Optionally, the hints 250 (or list of hints) may be ordered or include sequence data so that the pre-fetched data can be stored in a predetermined order in the cache 270 for faster access. Also optionally, the hints 250 (or list of hints) may be updated by the OS 220, device drivers 221, and/or applications 225. For example, the hints 250 may be updated with a new location for data that is to be pre-fetched during a subsequent boot operation if this data is moved during disk defragmentation. These updates may be given priority during subsequent boot.
It should be readily appreciated that by monitoring data access requests to the storage controller, boot acceleration is not dependent on input from the OS 220, and therefore may be implemented regardless of the OS being used. In addition, by monitoring data access requests to the storage controller, the hints 250 may even include requests for data which is hidden from the OS 220.
Before continuing, it is noted that the exemplary embodiments discussed above are provided for purposes of illustration. Other system implementations are also contemplated.

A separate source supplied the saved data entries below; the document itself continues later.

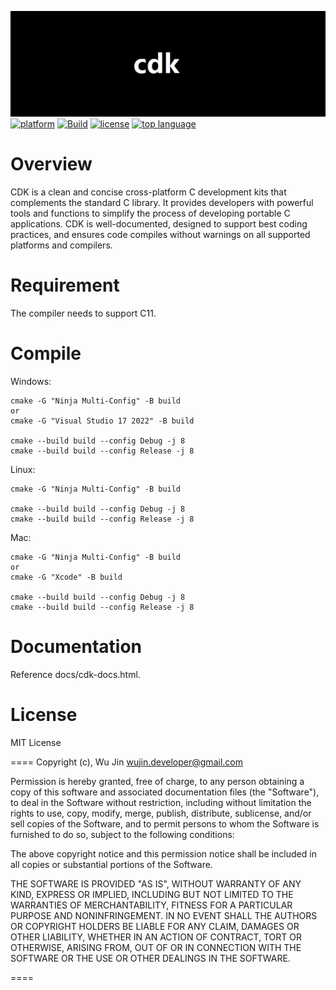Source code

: ![image](https://github.com/wujin1989/cdk/blob/main/docs/images/logo.png)
[![platform](https://img.shields.io/badge/platform-linux%7Cmacosx%7Cwindows-ff69b4)](https://github.com/wujin1989/cdk/actions/workflows/main.yml)
[![Build](https://github.com/wujin1989/cdk/actions/workflows/main.yml/badge.svg)](https://github.com/wujin1989/cdk/actions/workflows/main.yml)
[![license](https://img.shields.io/badge/license-MIT-black)](license)
[![top language](https://img.shields.io/badge/language-C-red)](language)
# Overview
CDK is a clean and concise cross-platform C development kits that complements the standard C library. It provides developers with powerful tools and functions to simplify the process of developing portable C applications. CDK is well-documented, designed to support best coding practices, and ensures code compiles without warnings on all supported platforms and compilers.

# Requirement
The compiler needs to support C11.


# Compile
Windows:

    cmake -G "Ninja Multi-Config" -B build
    or
    cmake -G "Visual Studio 17 2022" -B build

    cmake --build build --config Debug -j 8
    cmake --build build --config Release -j 8

Linux:

    cmake -G "Ninja Multi-Config" -B build
	
    cmake --build build --config Debug -j 8
    cmake --build build --config Release -j 8

Mac:

    cmake -G "Ninja Multi-Config" -B build
    or
    cmake -G "Xcode" -B build

    cmake --build build --config Debug -j 8
    cmake --build build --config Release -j 8

# Documentation
Reference docs/cdk-docs.html.


# License
MIT License

====
Copyright (c), Wu Jin <wujin.developer@gmail.com>

Permission is hereby granted, free of charge, to any person obtaining a copy
of this software and associated documentation files (the "Software"), to
deal in the Software without restriction, including without limitation the
rights to use, copy, modify, merge, publish, distribute, sublicense, and/or
sell copies of the Software, and to permit persons to whom the Software is
furnished to do so, subject to the following conditions:

The above copyright notice and this permission notice shall be included in
all copies or substantial portions of the Software.

THE SOFTWARE IS PROVIDED "AS IS", WITHOUT WARRANTY OF ANY KIND, EXPRESS OR
IMPLIED, INCLUDING BUT NOT LIMITED TO THE WARRANTIES OF MERCHANTABILITY,
FITNESS FOR A PARTICULAR PURPOSE AND NONINFRINGEMENT. IN NO EVENT SHALL THE
AUTHORS OR COPYRIGHT HOLDERS BE LIABLE FOR ANY CLAIM, DAMAGES OR OTHER
LIABILITY, WHETHER IN AN ACTION OF CONTRACT, TORT OR OTHERWISE, ARISING
FROM, OUT OF OR IN CONNECTION WITH THE SOFTWARE OR THE USE OR OTHER DEALINGS
IN THE SOFTWARE.

====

In operation 310 the computer system initiates a boot procedure and disk requests are monitored during the boot sequence. For example, the disk controller may monitor read and/or write requests on the hard disk drive(s). In operation 320, hints may be generated. Hints may include a list of disk locations accessed during the boot procedure (e.g., from operation 310). Optionally, other information may also be received from the OS and/or one or more device drivers resident in the OS.
On a subsequent boot, the cache may be freed (e.g., by clearing memory allocations) and I/O hardware reset. In operation 340, data may be pre-fetched from the hard disk drive in advance of being needed. In operation 350, pre-fetched data is available in cache to accelerate the boot procedure. During the boot procedure, the firmware adapters are reset and the OS is loaded into memory. The OS and corresponding application software then controls all of the processors.
Other exemplary operations may include, but are not limited to, identifying data access requests as read and/or write requests during the boot procedure (e.g., during operation 310). This information (whether the data access requests is a read or write request) may be used, for example, to update parity data in RAID storage systems and thereby accelerate write operations from the system log file. That is, additional data blocks may be pre-read for RAID storage parity calculations to accelerate anticipated operating system write operations.
The operations shown and described herein are provided to illustrate exemplary implementations of boot acceleration for computer systems and are not intended to be limiting. For example, a different boot sequence may be implemented and the corresponding boot acceleration operations. Other operations may also vary based at least in part on design considerations.
In addition to the specific implementations explicitly set forth herein, other aspects and implementations will be apparent to those skilled in the art from consideration of the specification disclosed herein. It is intended that the specification and illustrated implementations be considered as examples only, with a true scope and spirit of the following claims.